Osservando i cocci per terra si faceva largo in lui la consapevolezza che non era andata in frantumi solo la finestra, ma anche parte del suo cuore assieme a quel desiderio accantonato per le sue ragioni validissime di passare tutta la vita assieme allo spadaccino.
Un sogno che non poteva decisamente perseguire data la sua posizione.

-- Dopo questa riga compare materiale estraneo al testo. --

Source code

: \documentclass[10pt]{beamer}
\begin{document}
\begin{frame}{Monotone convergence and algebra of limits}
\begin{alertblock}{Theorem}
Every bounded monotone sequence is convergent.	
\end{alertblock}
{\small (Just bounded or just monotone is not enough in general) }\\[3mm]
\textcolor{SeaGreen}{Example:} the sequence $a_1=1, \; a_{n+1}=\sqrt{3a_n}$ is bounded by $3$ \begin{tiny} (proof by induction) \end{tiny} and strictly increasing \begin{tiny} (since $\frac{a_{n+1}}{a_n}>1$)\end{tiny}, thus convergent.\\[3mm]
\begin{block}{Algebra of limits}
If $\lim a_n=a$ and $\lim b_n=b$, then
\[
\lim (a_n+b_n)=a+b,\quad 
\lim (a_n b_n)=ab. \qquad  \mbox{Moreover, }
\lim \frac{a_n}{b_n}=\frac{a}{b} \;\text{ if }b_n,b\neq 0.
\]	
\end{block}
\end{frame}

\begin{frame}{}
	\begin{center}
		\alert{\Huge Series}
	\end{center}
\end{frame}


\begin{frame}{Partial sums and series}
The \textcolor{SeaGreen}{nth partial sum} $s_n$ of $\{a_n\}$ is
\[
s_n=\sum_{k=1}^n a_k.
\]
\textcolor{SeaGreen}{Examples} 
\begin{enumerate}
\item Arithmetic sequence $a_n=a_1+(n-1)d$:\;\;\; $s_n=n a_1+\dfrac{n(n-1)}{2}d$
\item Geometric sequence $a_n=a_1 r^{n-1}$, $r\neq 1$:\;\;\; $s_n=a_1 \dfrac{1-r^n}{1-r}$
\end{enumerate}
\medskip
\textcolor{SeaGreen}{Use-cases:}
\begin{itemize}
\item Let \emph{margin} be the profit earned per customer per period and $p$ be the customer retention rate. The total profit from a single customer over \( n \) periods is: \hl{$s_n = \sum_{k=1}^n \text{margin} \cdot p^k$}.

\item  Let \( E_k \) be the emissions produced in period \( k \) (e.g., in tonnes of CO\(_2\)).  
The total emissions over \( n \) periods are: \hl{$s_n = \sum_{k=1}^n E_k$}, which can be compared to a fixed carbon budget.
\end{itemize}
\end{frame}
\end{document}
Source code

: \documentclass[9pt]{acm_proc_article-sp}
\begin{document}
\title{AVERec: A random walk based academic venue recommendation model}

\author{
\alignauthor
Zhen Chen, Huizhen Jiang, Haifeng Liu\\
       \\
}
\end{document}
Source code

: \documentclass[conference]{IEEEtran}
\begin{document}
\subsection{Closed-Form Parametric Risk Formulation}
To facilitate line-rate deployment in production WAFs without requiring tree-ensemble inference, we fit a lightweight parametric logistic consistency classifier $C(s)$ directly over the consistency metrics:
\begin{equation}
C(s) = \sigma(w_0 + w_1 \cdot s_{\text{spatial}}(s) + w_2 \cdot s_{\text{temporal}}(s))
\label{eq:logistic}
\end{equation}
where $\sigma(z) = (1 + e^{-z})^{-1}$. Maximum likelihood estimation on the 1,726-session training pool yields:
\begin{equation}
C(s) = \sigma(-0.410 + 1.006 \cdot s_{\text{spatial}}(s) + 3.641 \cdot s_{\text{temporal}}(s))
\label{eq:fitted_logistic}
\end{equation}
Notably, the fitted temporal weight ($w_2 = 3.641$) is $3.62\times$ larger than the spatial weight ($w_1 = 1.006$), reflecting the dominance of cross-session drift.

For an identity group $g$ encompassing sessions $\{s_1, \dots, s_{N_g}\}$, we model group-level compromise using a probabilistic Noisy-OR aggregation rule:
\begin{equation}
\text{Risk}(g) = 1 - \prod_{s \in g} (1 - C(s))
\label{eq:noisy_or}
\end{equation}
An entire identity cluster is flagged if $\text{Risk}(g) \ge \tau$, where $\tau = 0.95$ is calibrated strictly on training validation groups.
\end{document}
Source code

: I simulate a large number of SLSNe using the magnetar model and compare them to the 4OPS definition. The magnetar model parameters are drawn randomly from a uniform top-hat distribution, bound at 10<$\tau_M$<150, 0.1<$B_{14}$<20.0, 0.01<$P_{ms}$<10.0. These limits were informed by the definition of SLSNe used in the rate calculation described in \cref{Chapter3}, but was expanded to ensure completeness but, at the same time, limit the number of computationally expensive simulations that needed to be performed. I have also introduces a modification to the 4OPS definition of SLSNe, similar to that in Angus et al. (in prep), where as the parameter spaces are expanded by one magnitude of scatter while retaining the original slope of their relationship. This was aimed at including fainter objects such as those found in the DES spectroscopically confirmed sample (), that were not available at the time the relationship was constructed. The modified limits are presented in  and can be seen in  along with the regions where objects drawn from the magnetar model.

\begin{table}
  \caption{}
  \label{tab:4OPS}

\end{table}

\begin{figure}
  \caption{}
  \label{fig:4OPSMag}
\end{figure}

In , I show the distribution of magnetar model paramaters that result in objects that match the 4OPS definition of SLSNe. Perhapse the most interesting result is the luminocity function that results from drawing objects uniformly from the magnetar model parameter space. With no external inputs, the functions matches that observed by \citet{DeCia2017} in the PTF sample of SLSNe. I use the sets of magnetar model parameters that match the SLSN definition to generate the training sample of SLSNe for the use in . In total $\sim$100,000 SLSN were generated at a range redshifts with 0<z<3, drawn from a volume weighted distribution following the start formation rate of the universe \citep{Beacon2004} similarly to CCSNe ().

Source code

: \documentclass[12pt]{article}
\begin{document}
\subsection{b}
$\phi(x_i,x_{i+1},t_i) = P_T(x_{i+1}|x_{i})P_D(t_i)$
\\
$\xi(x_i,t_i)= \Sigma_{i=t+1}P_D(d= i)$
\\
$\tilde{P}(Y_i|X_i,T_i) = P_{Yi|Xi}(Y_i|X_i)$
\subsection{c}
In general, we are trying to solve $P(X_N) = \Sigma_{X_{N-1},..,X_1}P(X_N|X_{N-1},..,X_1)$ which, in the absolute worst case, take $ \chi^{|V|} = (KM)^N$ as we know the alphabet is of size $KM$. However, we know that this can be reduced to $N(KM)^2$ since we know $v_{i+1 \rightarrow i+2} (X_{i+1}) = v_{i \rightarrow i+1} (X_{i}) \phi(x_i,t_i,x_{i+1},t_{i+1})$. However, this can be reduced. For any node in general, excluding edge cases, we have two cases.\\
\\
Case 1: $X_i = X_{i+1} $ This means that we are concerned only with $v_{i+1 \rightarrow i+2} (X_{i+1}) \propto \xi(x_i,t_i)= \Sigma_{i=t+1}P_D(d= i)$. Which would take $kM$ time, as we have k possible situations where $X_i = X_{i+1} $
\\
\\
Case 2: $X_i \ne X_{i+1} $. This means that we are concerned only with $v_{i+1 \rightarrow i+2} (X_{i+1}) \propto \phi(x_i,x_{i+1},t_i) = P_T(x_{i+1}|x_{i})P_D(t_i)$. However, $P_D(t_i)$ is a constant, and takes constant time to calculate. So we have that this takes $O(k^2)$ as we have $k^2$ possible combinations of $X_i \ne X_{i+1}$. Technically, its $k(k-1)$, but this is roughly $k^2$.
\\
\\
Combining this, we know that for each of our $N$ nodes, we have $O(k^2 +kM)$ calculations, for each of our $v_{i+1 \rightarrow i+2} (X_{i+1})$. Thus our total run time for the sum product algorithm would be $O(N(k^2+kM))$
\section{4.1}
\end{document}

Meglio così, e poi due uomini insieme è comunque sbagliato, si era tolto tutti i sassi dalle scarpe in questo modo.
 

Pensare quelle cose lo fece sentire solo peggio e senza rendersene conto aveva preso a singhiozzare più forte, tremando e odiandosi per quello, si strinse tra le braccia cercando di soffocare i gemiti di dolore. Mai avrebbe pensato di poter stare così male per quell’imbecille.
 
Alzò lo sguardo affogato nelle lacrime verso il paesaggio oltre la finestra in frantumi, senza vetro faceva decisamente più freddo nella stanza e quel cielo stellato non sembrava più tanto accogliente, ma raggelante e terribilmente vasto, per lui, vuoto.
 
Aveva forse fatto davvero la scelta sbagliata?
 


 
Yamamoto restò oltre la porta seduto, ascoltando per tutto il tempo il singhiozzare del compagno oltre l’ingresso. Ancora silenziose lacrime gli rigavano il volto, ma non poteva ancora andarsene.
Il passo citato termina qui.